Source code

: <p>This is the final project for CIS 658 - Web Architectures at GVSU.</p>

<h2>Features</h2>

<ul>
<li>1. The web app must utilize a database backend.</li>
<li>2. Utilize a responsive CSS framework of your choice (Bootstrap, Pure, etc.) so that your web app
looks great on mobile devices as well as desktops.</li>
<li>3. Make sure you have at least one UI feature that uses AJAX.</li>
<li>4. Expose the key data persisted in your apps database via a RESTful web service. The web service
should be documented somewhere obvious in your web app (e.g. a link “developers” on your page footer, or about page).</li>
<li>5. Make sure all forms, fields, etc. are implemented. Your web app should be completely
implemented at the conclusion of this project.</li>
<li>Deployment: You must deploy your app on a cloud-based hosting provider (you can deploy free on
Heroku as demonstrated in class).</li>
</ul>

What to work on: Write out the listing exactly from its first line to the line containing "should be documented". Both of those lines belong in the answer.

Result:
Source code

: <p>This is the final project for CIS 658 - Web Architectures at GVSU.</p>

<h2>Features</h2>

<ul>
<li>1. The web app must utilize a database backend.</li>
<li>2. Utilize a responsive CSS framework of your choice (Bootstrap, Pure, etc.) so that your web app
looks great on mobile devices as well as desktops.</li>
<li>3. Make sure you have at least one UI feature that uses AJAX.</li>
<li>4. Expose the key data persisted in your apps database via a RESTful web service. The web service
should be documented somewhere obvious in your web app (e.g. a link “developers” on your page footer, or about page).</li>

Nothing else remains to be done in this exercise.